When the line containing "- Not much products" appears in the entries below, begin printing there and stop after the line containing "- Much faster"; print each of those lines exactly and no other line.

BEGIN

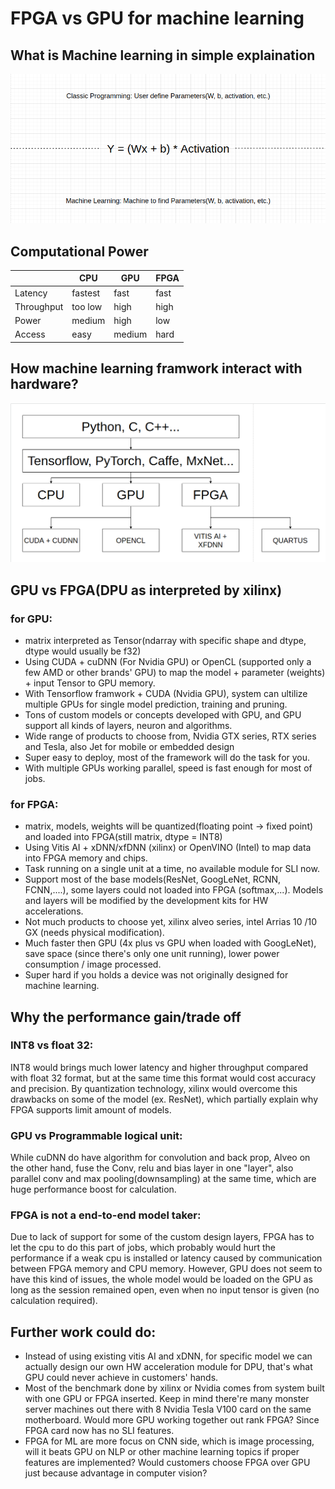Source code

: # FPGA vs GPU for machine learning

## What is Machine learning in simple explaination

![](readme/machinelearning.png)

## Computational Power

|           |   CPU   |   GPU   |   FPGA    |
|-----------|---------|---------|-----------|
| Latency   | fastest |  fast   |   fast    |
| Throughput| too low |  high   |   high    |
| Power     | medium  |  high   |   low     |
| Access    | easy    |  medium |   hard    |


## How machine learning framwork interact with hardware?

![](readme/framework.png)

## GPU vs FPGA(DPU as interpreted by xilinx)

### for GPU:
  - matrix interpreted as Tensor(ndarray with specific shape and dtype, dtype would usually be f32)
  - Using CUDA + cuDNN (For Nvidia GPU) or OpenCL (supported only a few AMD or other brands' GPU) to map the model + parameter (weights) + input Tensor to GPU memory.
  - With Tensorflow framwork + CUDA (Nvidia GPU), system can ultilize multiple GPUs for single model prediction, training and pruning.
  - Tons of custom models or concepts developed with GPU, and GPU support all kinds of layers, neuron and algorithms.
  - Wide range of products to choose from, Nvidia GTX series, RTX series and Tesla, also Jet for mobile or embedded design
  - Super easy to deploy, most of the framework will do the task for you.
  - With multiple GPUs working parallel, speed is fast enough for most of jobs.
### for FPGA:
  - matrix, models, weights will be quantized(floating point -> fixed point) and loaded into FPGA(still matrix, dtype = INT8)
  - Using Vitis AI + xDNN/xfDNN (xilinx) or OpenVINO (Intel) to map data into FPGA memory and chips.
  - Task running on a single unit at a time, no available module for SLI now.
  - Support most of the base models(ResNet, GoogLeNet, RCNN, FCNN,....), some layers could not loaded into FPGA (softmax,...). Models and layers will be modified by the development kits for HW accelerations.
  - Not much products to choose yet, xilinx alveo series, intel Arrias 10 /10 GX (needs physical modification).
  - Much faster then GPU (4x plus vs GPU when loaded with GoogLeNet), save space (since there's only one unit running), lower power consumption / image processed.
  - Super hard if you holds a device was not originally designed for machine learning.
  
## Why the performance gain/trade off

### INT8 vs float 32:
  INT8 would brings much lower latency and higher throughput compared with float 32 format, but at the same time this format would cost accuracy and precision. By quantization technology, xilinx would overcome this drawbacks on some of the model (ex. ResNet), which partially explain why FPGA supports limit amount of models.
  
### GPU vs Programmable logical unit:
  While cuDNN do have algorithm for convolution and back prop, Alveo on the other hand, fuse the Conv, relu and bias layer in one "layer", also parallel conv and max pooling(downsampling) at the same time, which are huge performance boost for calculation.
  
### FPGA is not a end-to-end model taker:
  Due to lack of support for some of the custom design layers, FPGA has to let the cpu to do this part of jobs, which probably would hurt the performance if a weak cpu is installed or latency caused by communication between FPGA memory and CPU memory. However, GPU does not seem to have this kind of issues, the whole model would be loaded on the GPU as long as the session remained open, even when no input tensor is given (no calculation required).
  
## Further work could do:
  - Instead of using existing vitis AI and xDNN, for specific model we can actually design our own HW acceleration module for DPU, that's what GPU could never achieve in customers' hands.
  - Most of the benchmark done by xilinx or Nvidia comes from system built with one GPU or FPGA inserted. Keep in mind there're many monster server machines out there with 8 Nvidia Tesla V100 card on the same motherboard. Would more GPU working together out rank FPGA? Since FPGA card now has no SLI features.
  - FPGA for ML are more focus on CNN side, which is image processing, will it beats GPU on NLP or other machine learning topics if proper features are implemented? Would customers choose FPGA over GPU just because advantage in computer vision?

END

- Exercise solution:
  - Not much products to choose yet, xilinx alveo series, intel Arrias 10 /10 GX (needs physical modification).
  - Much faster then GPU (4x plus vs GPU when loaded with GoogLeNet), save space (since there's only one unit running), lower power consumption / image processed.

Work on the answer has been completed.